Les intimés soutiennent que la compagnie MMA a d'ores et déjà reconnu le droit à indemnisation de M. [V], au moins à concurrence de 50 %, au cours de la phase amiable entre assureurs, et qu'en outre M. [V] avait la qualité de piéton lorsqu'il a été percuté.
L'article 4 de la loi du 5 juillet 1985 dispose que la faute commise par le conducteur du véhicule terrestre à moteur a pour effet de limiter ou d'exclure l'indemnisation des dommages qu'il a subis.
En l'espèce, compte tenu des circonstances de l'accident relatées ci-dessus, il est possible qu'une faute puisse être retenue par le juge du fond à la charge de la victime, dont l'appréciation ne relève pas du juge de la mise en état, non plus d'ailleurs que le fait de déterminer s'il avait la qualité de piéton ou de conducteur au moment du deuxième accident.

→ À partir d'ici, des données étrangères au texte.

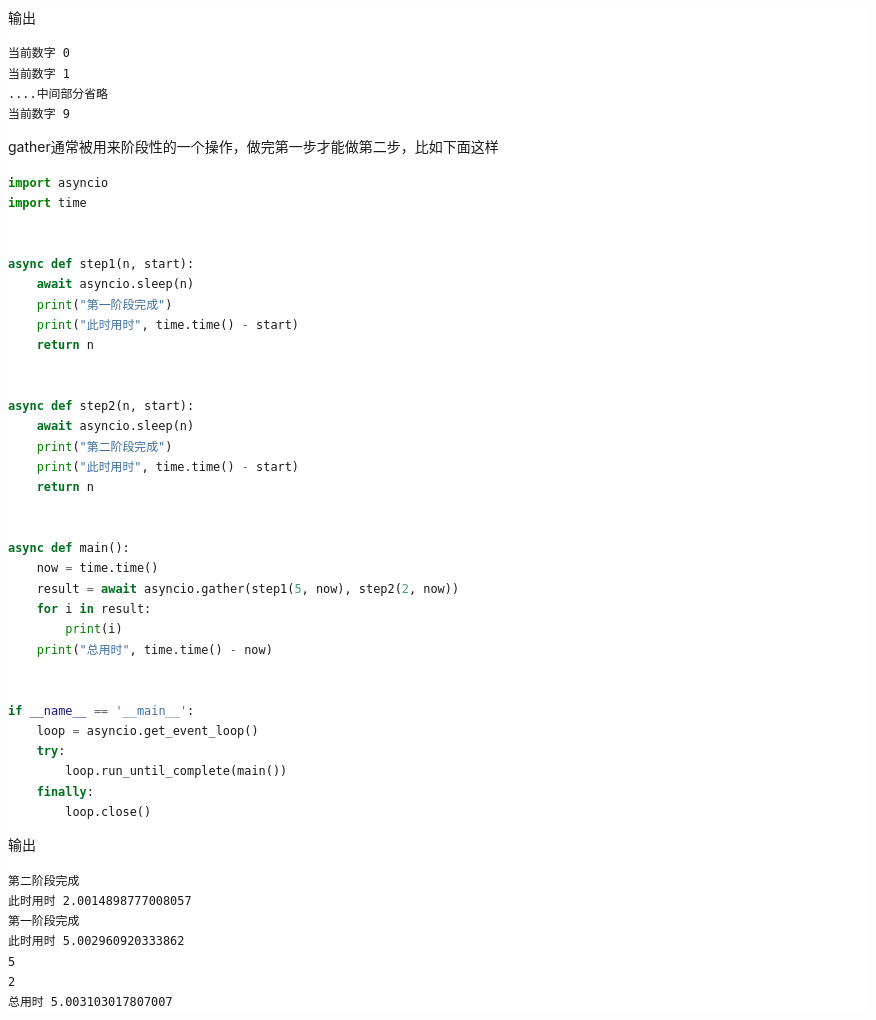 输出

```bash
当前数字 0
当前数字 1
....中间部分省略
当前数字 9
```

gather通常被用来阶段性的一个操作，做完第一步才能做第二步，比如下面这样

```python
import asyncio
import time


async def step1(n, start):
    await asyncio.sleep(n)
    print("第一阶段完成")
    print("此时用时", time.time() - start)
    return n


async def step2(n, start):
    await asyncio.sleep(n)
    print("第二阶段完成")
    print("此时用时", time.time() - start)
    return n


async def main():
    now = time.time()
    result = await asyncio.gather(step1(5, now), step2(2, now))
    for i in result:
        print(i)
    print("总用时", time.time() - now)


if __name__ == '__main__':
    loop = asyncio.get_event_loop()
    try:
        loop.run_until_complete(main())
    finally:
        loop.close()
```

输出
```bash
第二阶段完成
此时用时 2.0014898777008057
第一阶段完成
此时用时 5.002960920333862
5
2
总用时 5.003103017807007
```
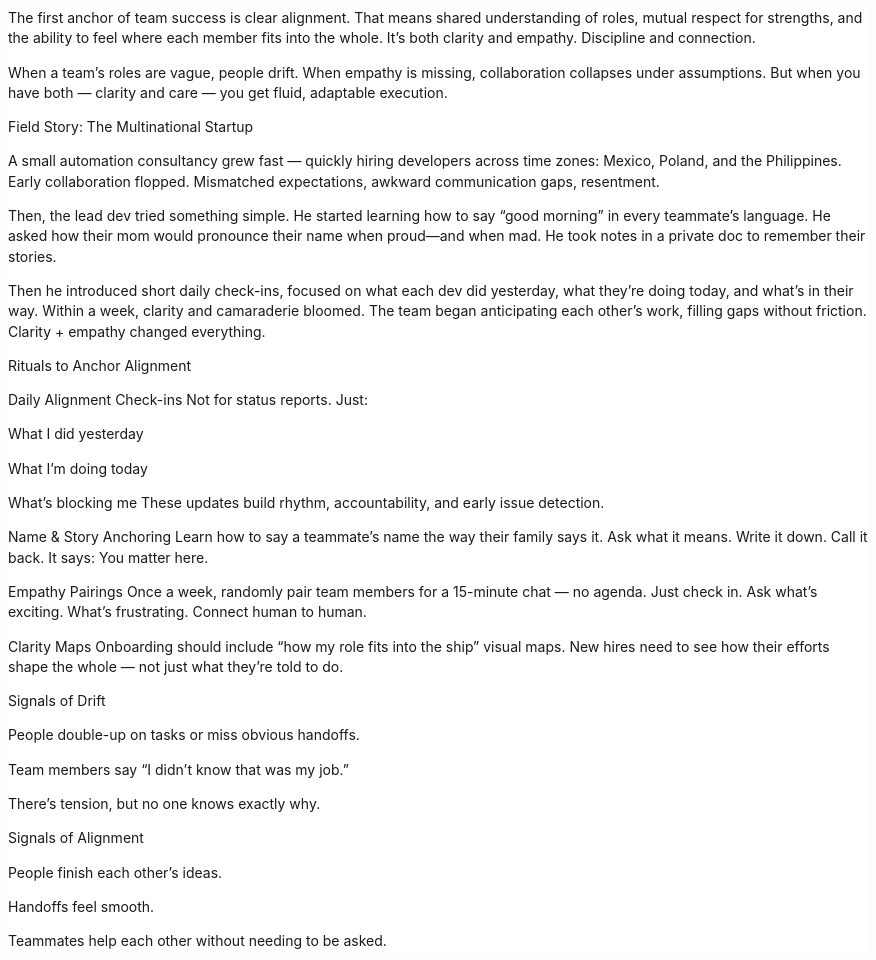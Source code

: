 The first anchor of team success is clear alignment. That means shared understanding of roles, mutual respect for strengths, and the ability to feel where each member fits into the whole. It’s both clarity and empathy. Discipline and connection.

When a team’s roles are vague, people drift. When empathy is missing, collaboration collapses under assumptions. But when you have both — clarity and care — you get fluid, adaptable execution.

Field Story: The Multinational Startup

A small automation consultancy grew fast — quickly hiring developers across time zones: Mexico, Poland, and the Philippines. Early collaboration flopped. Mismatched expectations, awkward communication gaps, resentment.

Then, the lead dev tried something simple. He started learning how to say “good morning” in every teammate’s language. He asked how their mom would pronounce their name when proud—and when mad. He took notes in a private doc to remember their stories.

Then he introduced short daily check-ins, focused on what each dev did yesterday, what they’re doing today, and what’s in their way. Within a week, clarity and camaraderie bloomed. The team began anticipating each other’s work, filling gaps without friction. Clarity + empathy changed everything.

Rituals to Anchor Alignment

Daily Alignment Check-ins
Not for status reports. Just:

What I did yesterday

What I’m doing today

What’s blocking me
These updates build rhythm, accountability, and early issue detection.

Name & Story Anchoring
Learn how to say a teammate’s name the way their family says it. Ask what it means. Write it down. Call it back. It says: You matter here.

Empathy Pairings
Once a week, randomly pair team members for a 15-minute chat — no agenda. Just check in. Ask what’s exciting. What’s frustrating. Connect human to human.

Clarity Maps
Onboarding should include “how my role fits into the ship” visual maps. New hires need to see how their efforts shape the whole — not just what they’re told to do.

Signals of Drift

People double-up on tasks or miss obvious handoffs.

Team members say “I didn’t know that was my job.”

There’s tension, but no one knows exactly why.

Signals of Alignment

People finish each other’s ideas.

Handoffs feel smooth.

Teammates help each other without needing to be asked.
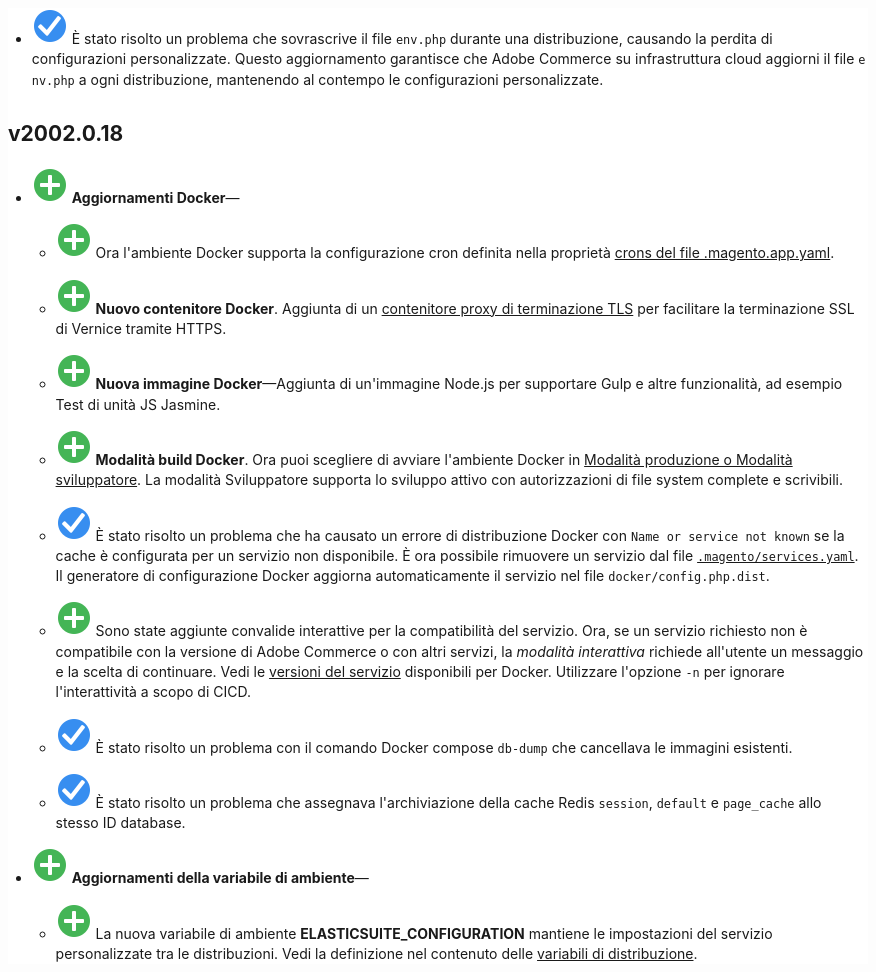 - ![icona di correzione](../../assets/fix.svg) È stato risolto un problema che sovrascrive il file `env.php` durante una distribuzione, causando la perdita di configurazioni personalizzate. Questo aggiornamento garantisce che Adobe Commerce su infrastruttura cloud aggiorni il file `env.php` a ogni distribuzione, mantenendo al contempo le configurazioni personalizzate.

## v2002.0.18

- ![nuova icona](../../assets/new.svg) **Aggiornamenti Docker**—

   - ![nuova icona](../../assets/new.svg) Ora l&#39;ambiente Docker supporta la configurazione cron definita nella proprietà [crons del file .magento.app.yaml](https://experienceleague.adobe.com/it/docs/commerce-on-cloud/user-guide/configure/app/properties/crons-property).

   - ![nuova icona](../../assets/new.svg) **Nuovo contenitore Docker**. Aggiunta di un [contenitore proxy di terminazione TLS](https://developer.adobe.com/commerce/cloud-tools/docker/containers/service/#varnish-container) per facilitare la terminazione SSL di Vernice tramite HTTPS.

   - ![nuova icona](../../assets/new.svg) **Nuova immagine Docker**—Aggiunta di un&#39;immagine Node.js per supportare Gulp e altre funzionalità, ad esempio Test di unità JS Jasmine.

   - ![nuova icona](../../assets/new.svg) **Modalità build Docker**. Ora puoi scegliere di avviare l&#39;ambiente Docker in [Modalità produzione o Modalità sviluppatore](https://developer.adobe.com/commerce/cloud-tools/docker/deploy/#launch-mode). La modalità Sviluppatore supporta lo sviluppo attivo con autorizzazioni di file system complete e scrivibili.

   - ![icona correzione](../../assets/fix.svg) È stato risolto un problema che ha causato un errore di distribuzione Docker con `Name or service not known` se la cache è configurata per un servizio non disponibile. È ora possibile rimuovere un servizio dal file [`.magento/services.yaml`](https://experienceleague.adobe.com/it/docs/commerce-on-cloud/user-guide/configure/service/services-yaml). Il generatore di configurazione Docker aggiorna automaticamente il servizio nel file `docker/config.php.dist`.

   - ![nuova icona](../../assets/new.svg) Sono state aggiunte convalide interattive per la compatibilità del servizio. Ora, se un servizio richiesto non è compatibile con la versione di Adobe Commerce o con altri servizi, la _modalità interattiva_ richiede all&#39;utente un messaggio e la scelta di continuare. Vedi le [versioni del servizio](https://developer.adobe.com/commerce/cloud-tools/docker/containers/#service-containers) disponibili per Docker. Utilizzare l&#39;opzione `-n` per ignorare l&#39;interattività a scopo di CICD.

   - ![icona correzione](../../assets/fix.svg) È stato risolto un problema con il comando Docker compose `db-dump` che cancellava le immagini esistenti.

   - ![icona correzione](../../assets/fix.svg) È stato risolto un problema che assegnava l&#39;archiviazione della cache Redis `session`, `default` e `page_cache` allo stesso ID database.

- ![nuova icona](../../assets/new.svg) **Aggiornamenti della variabile di ambiente**—

   - ![nuova icona](../../assets/new.svg) La nuova variabile di ambiente **ELASTICSUITE\_CONFIGURATION** mantiene le impostazioni del servizio personalizzate tra le distribuzioni. Vedi la definizione nel contenuto delle [variabili di distribuzione](../environment/variables-deploy.md#elasticsuite_configuration).
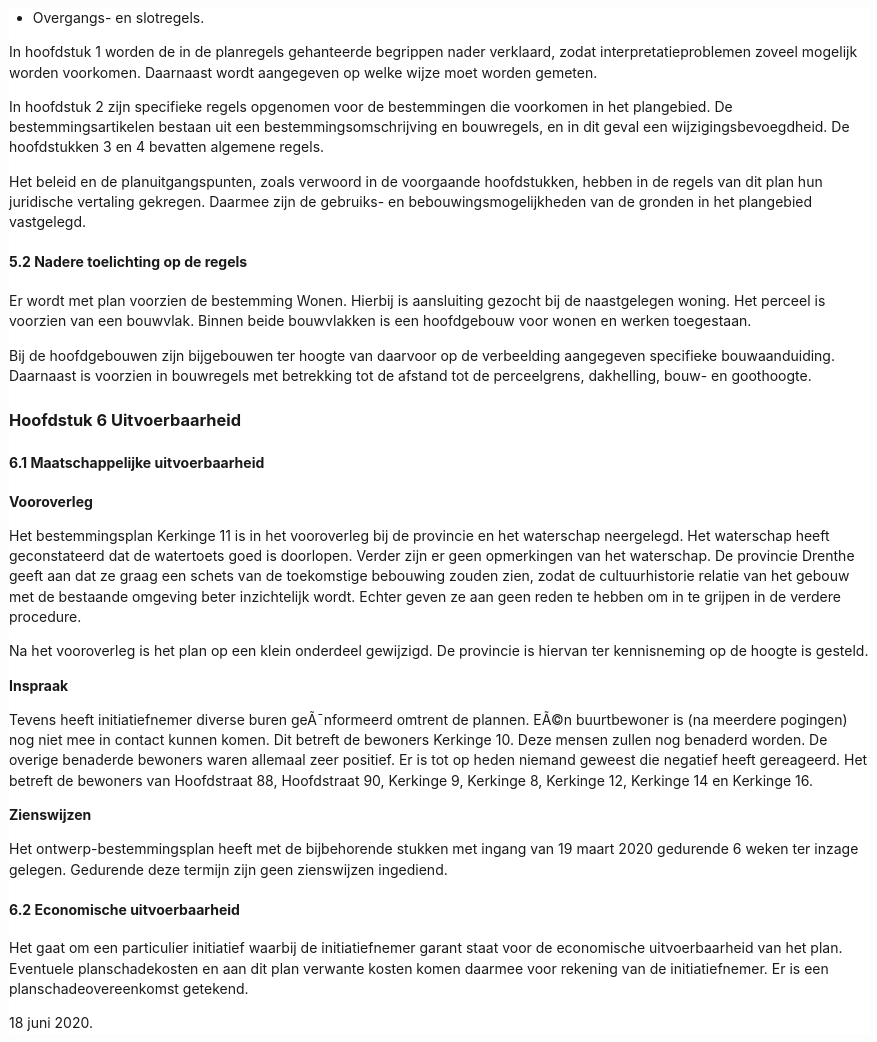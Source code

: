 * Overgangs\- en slotregels.

In hoofdstuk 1 worden de in de planregels gehanteerde begrippen nader verklaard, zodat interpretatieproblemen zoveel mogelijk worden voorkomen. Daarnaast wordt aangegeven op welke wijze moet worden gemeten.

In hoofdstuk 2 zijn specifieke regels opgenomen voor de bestemmingen die voorkomen in het plangebied. De bestemmingsartikelen bestaan uit een bestemmingsomschrijving en bouwregels, en in dit geval een wijzigingsbevoegdheid. De hoofdstukken 3 en 4 bevatten algemene regels.

Het beleid en de planuitgangspunten, zoals verwoord in de voorgaande hoofdstukken, hebben in de regels van dit plan hun juridische vertaling gekregen. Daarmee zijn de gebruiks\- en bebouwingsmogelijkheden van de gronden in het plangebied vastgelegd.

#### 5\.2 Nadere toelichting op de regels

Er wordt met plan voorzien de bestemming Wonen. Hierbij is aansluiting gezocht bij de naastgelegen woning. Het perceel is voorzien van een bouwvlak. Binnen beide bouwvlakken is een hoofdgebouw voor wonen en werken toegestaan.

Bij de hoofdgebouwen zijn bijgebouwen ter hoogte van daarvoor op de verbeelding aangegeven specifieke bouwaanduiding. Daarnaast is voorzien in bouwregels met betrekking tot de afstand tot de perceelgrens, dakhelling, bouw\- en goothoogte.

### Hoofdstuk 6 Uitvoerbaarheid

#### 6\.1 Maatschappelijke uitvoerbaarheid

**Vooroverleg**

Het bestemmingsplan Kerkinge 11 is in het vooroverleg bij de provincie en het waterschap neergelegd. Het waterschap heeft geconstateerd dat de watertoets goed is doorlopen. Verder zijn er geen opmerkingen van het waterschap. De provincie Drenthe geeft aan dat ze graag een schets van de toekomstige bebouwing zouden zien, zodat de cultuurhistorie relatie van het gebouw met de bestaande omgeving beter inzichtelijk wordt. Echter geven ze aan geen reden te hebben om in te grijpen in de verdere procedure.

Na het vooroverleg is het plan op een klein onderdeel gewijzigd. De provincie is hiervan ter kennisneming op de hoogte is gesteld.

**Inspraak**

Tevens heeft initiatiefnemer diverse buren geÃ¯nformeerd omtrent de plannen. EÃ©n buurtbewoner is (na meerdere pogingen) nog niet mee in contact kunnen komen. Dit betreft de bewoners Kerkinge 10\. Deze mensen zullen nog benaderd worden. De overige benaderde bewoners waren allemaal zeer positief. Er is tot op heden niemand geweest die negatief heeft gereageerd. Het betreft de bewoners van Hoofdstraat 88, Hoofdstraat 90, Kerkinge 9, Kerkinge 8, Kerkinge 12, Kerkinge 14 en Kerkinge 16\.

**Zienswijzen**

Het ontwerp\-bestemmingsplan heeft met de bijbehorende stukken met ingang van 19 maart 2020 gedurende 6 weken ter inzage gelegen. Gedurende deze termijn zijn geen zienswijzen ingediend.

#### 6\.2 Economische uitvoerbaarheid

Het gaat om een particulier initiatief waarbij de initiatiefnemer garant staat voor de economische uitvoerbaarheid van het plan. Eventuele planschadekosten en aan dit plan verwante kosten komen daarmee voor rekening van de initiatiefnemer. Er is een planschadeovereenkomst getekend.

18 juni 2020\.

Pour autant, ainsi que l'a justement relevé le premier juge, la faute d'imprudence commise par M. [V] lors de la première collision n'est à l'évidence pas la cause exclusive du deuxième accident dans lequel il a été gravement blessé, l'imputabilité des blessures à la deuxième collision n'étant pas sérieusement contestable.
De ce fait, que M. [V] ait la qualité de conducteur ou de piéton, son droit à indemnisation, au moins partiel, par l'assureur du véhicule qui l'a percuté alors qu'il était sur la bande d'arrêt d'urgence à côté de son propre véhicule, n'est pas sérieusement contestable.
Aussi, c'est par des motifs pertinents que la cour adopte que le juge de la mise en état a alloué des provisions à M. [V] et à Mme [H], dont le montant tient compte des contestations de l'assureur, dont le bien-fondé sera apprécié par le juge du fond.
Concernant l'expertise, la compagnie MMA ne s'y était pas opposée en première instance, mais elle entend aujourd'hui d'abord faire trancher la responsabilité avant l'expertise.
Toutefois, la compagnie MMA est l'assureur du véhicule qui a percuté M. [V], et compte tenu des motifs qui précèdent, il y a lieu de confirmer la mesure d'expertise ordonnée.
Il serait inéquitable de laisser à la charge de M. [V] la totalité des frais exposés en appel, et non compris dans les dépens. Il convient en conséquence de lui allouer la somme de 2.000 € sur le fondement de l'article 700 du code de procédure civile.
La compagnie MMA, qui succombe en son appel, supportera les entiers dépens, avec application des dispositions de l'article 699 du code de procédure civile au profit de la SARL Cabinet Béatrice Bonnet-Chanel.
PAR CES MOTIFS
La cour, après en avoir délibéré conformément à la loi, statuant publiquement, par décision réputée contradictoire,
Confirme l'ordonnance rendue par le juge de la mise en état du tribunal judiciaire d'Annecy le 19 novembre 2021 en toutes ses dispositions,
Y ajoutant,
Condamne la compagnie MMA à payer à M. [L] [V] la somme de 2.000 € sur le fondement de l'article 700 du code de procédure civile pour les frais exposés en appel,
Condamne la compagnie MMA aux entiers dépens de l'appel, avec distraction au profit de la SARL Cabinet Béatrice Bonnet-Chanel, avocat, en application de l'article 699 du code de procédure civile.
Ainsi prononcé publiquement le 10 novembre 2022 par mise à disposition de l'arrêt au greffe de la Cour, les parties en ayant été préalablement avisées dans les conditions prévues au deuxième alinéa de l'article 450 du Code de Procédure Civile, et signé par Madame Alyette FOUCHARD, Conseillère faisant fonction de Présidente et Madame Sylvie DURAND, Greffière.